#### Records shown

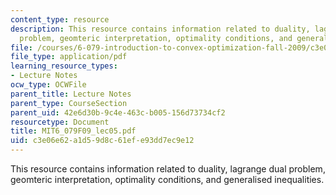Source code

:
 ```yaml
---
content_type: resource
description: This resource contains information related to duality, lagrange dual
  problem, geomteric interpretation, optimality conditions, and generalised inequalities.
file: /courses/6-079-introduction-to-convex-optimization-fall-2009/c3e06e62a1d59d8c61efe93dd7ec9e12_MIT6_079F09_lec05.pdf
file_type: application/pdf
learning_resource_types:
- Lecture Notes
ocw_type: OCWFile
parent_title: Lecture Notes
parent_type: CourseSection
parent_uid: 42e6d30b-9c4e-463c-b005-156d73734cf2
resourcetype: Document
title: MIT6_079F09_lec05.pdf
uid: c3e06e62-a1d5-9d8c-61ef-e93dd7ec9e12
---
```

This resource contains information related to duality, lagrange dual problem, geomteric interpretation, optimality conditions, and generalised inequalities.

########
#### Records shown

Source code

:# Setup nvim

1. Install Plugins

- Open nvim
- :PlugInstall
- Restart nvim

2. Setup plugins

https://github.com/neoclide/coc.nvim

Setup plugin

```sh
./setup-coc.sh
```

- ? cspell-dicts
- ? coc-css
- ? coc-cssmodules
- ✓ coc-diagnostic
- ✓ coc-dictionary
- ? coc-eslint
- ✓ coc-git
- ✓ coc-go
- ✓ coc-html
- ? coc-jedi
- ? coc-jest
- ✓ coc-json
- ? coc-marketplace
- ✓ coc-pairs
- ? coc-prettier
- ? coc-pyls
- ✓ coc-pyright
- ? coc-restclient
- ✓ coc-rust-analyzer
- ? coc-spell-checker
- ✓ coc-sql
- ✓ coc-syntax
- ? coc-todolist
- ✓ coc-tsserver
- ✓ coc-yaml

########
#### Records shown

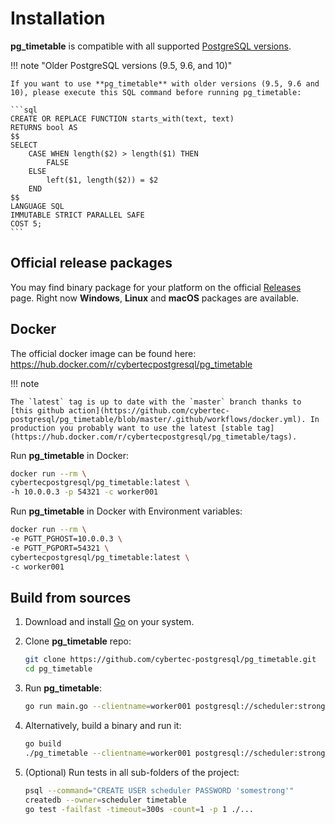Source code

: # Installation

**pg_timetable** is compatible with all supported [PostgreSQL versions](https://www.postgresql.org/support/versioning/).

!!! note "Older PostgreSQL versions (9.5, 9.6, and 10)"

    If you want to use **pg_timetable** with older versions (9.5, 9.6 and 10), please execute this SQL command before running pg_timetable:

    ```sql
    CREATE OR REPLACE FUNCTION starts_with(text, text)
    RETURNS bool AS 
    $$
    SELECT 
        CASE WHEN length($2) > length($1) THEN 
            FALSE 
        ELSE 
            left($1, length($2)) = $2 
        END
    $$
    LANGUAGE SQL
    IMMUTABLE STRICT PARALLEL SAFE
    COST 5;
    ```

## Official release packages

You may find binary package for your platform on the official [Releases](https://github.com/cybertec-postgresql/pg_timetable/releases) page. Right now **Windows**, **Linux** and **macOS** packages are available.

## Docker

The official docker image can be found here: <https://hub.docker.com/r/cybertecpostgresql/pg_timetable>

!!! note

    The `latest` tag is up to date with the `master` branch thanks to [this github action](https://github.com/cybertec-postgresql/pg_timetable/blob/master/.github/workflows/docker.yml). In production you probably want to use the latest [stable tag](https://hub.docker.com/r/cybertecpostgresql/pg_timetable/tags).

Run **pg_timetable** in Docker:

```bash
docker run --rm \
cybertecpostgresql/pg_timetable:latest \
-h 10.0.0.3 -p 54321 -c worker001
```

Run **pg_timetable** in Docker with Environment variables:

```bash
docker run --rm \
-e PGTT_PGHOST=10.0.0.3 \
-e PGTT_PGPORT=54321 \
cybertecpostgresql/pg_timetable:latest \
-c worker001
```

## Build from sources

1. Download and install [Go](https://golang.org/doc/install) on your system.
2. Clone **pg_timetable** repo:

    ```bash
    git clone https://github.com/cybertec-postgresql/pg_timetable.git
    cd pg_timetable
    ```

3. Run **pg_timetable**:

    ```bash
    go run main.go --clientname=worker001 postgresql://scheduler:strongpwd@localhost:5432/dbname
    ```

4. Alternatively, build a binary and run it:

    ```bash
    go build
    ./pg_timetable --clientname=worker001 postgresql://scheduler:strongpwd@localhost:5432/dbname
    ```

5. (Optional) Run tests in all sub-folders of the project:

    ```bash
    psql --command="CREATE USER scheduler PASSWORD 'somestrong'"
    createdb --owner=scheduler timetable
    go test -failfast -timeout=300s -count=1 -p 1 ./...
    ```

########

-- Assignment --
Return each line of the listing that holds the word "generalised".

-- Answer to the problem --
  problem, geomteric interpretation, optimality conditions, and generalised inequalities.
This resource contains information related to duality, lagrange dual problem, geomteric interpretation, optimality conditions, and generalised inequalities.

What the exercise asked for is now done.